Researchers may finally be closing in on a way to screen healthy women for ovarian cancer — a disease that rarely shows symptoms until it’s too late to cure.
A simple blood test followed by ultrasound exams as needed found deadly tumors before they caused symptoms, and without giving too many false alarms, doctors say.
The study, in more than 3,000 American women, is not big enough to justify screening with this method now. But doctors are encouraged because it confirms early results from a much larger study under way in England that will give a clear answer in a few years.
More important, the U.S. study suggests that this approach can find aggressive tumors — the ones that threaten lives — without putting many healthy women through unnecessary follow-up tests. Very few women needed exploratory surgery after screening, and of those who did, one in three turned out to have an invasive cancer.
The method “is starting to look very, very promising,” said the study’s leader, Dr. Karen Lu of the University of Texas M.D. Anderson Cancer Center in Houston. She gave results May 20 in a telephone briefing and will present them next month at an American Society of Clinical Oncology conference.
Federal grants and several foundations paid for the study. Lu’s colleague, Dr. Robert Bast, helped invent the $150 blood test used in the study and gets royalties from its maker, Fujirebio Diagnostics Inc.
Other experts unconnected with the work said the results were encouraging.
“Not too many women were referred for unnecessary surgery,” and all of the aggressive cancers that were detected were found in an early, curable stage, said Dr. Laura Havrilesky, a women’s cancer specialist at Duke University.

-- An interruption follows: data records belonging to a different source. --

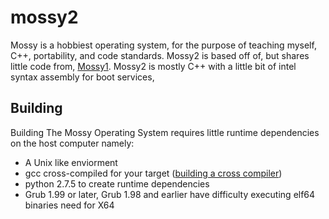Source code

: mossy2
======
Mossy is a hobbiest operating system, for the purpose of teaching myself, C++, portability, and code standards.
Mossy2 is based off of, but shares little code from, [Mossy1](http://bitbucket.org/matter123/mossy). Mossy2 is mostly
C++ with a little bit of intel syntax assembly for boot services,

Building
--------
Building The Mossy Operating System requires little runtime dependencies on the host computer namely:
  * A Unix like enviorment
  * gcc cross-compiled for your target ([building a cross compiler](http://wiki.osdev.org/GCC_Cross-Compiler))
  * python 2.7.5 to create runtime dependencies
  * Grub 1.99 or later, Grub 1.98 and earlier have difficulty executing elf64 binaries need for X64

Ovarian cancer is so deadly because nearly 80 percent of cases are found at an advanced stage. About 21,550 women were diagnosed with it, and 14,600 died in the U.S. last year. When found early, fiveyear survival is 94 percent, according to the American Cancer Society.
Researchers have been testing CA-125, a protein in the blood that is high in many but not all women with ovarian cancer. It can be high for many reasons — uterine fibroids, harmless cysts and even other types of cancer — so it’s not accurate enough to be used alone for screening.
The new study tested it as a first step for screening 3,252 women, ages 50 to 74, with no strong family history of breast or ovarian cancer. All had a baseline test and were grouped as low, medium or high risk based on their initial CA-125 levels and how much those levels changed over time.
The low risk group repeated the blood test in a year. The middle group got another test in three months.
Those at high risk — about 1 percent of women each year — were referred for an ultrasound exam, which costs around $300, to look for signs of cancer.
Over nine years in the study, 85 women were sent for the exams, and eight ultimately had exploratory surgery to see if they had cancer. (Unlike many other forms of cancer, doctors can’t do a biopsy for ovarian cancer without an operation).
Five of the eight women who had operations turned out to have cancer: Three had aggressive tumors, and two had cancer that had not yet become invasive. The other three had benign tumors. Two noninvasive cancers were missed by screening.
“We only needed to do three surgeries to pick up one case of invasive cancer,” Lu said.
“That sounds a lot more acceptable” than the 10 surgeries needed to detect one case that a previous study found when using the blood test by itself, said Dr. Otis Brawley, the Cancer Society’s chief medical offi cer.
“This may very well be getting closer to something useful,” Brawley said of the new screening approach.
The real test, though, is whether it saves lives — what the study of 200,000 women in the United Kingdom will show.
Dianne Klefstad, 61, of Houston, is betting it will. She took part in the U.S. study, and her tumor was found after her fourth blood test.
When doctors said she had cancer, “I couldn’t believe it. I had no symptoms,” she said. The screening “saved my life, I think.”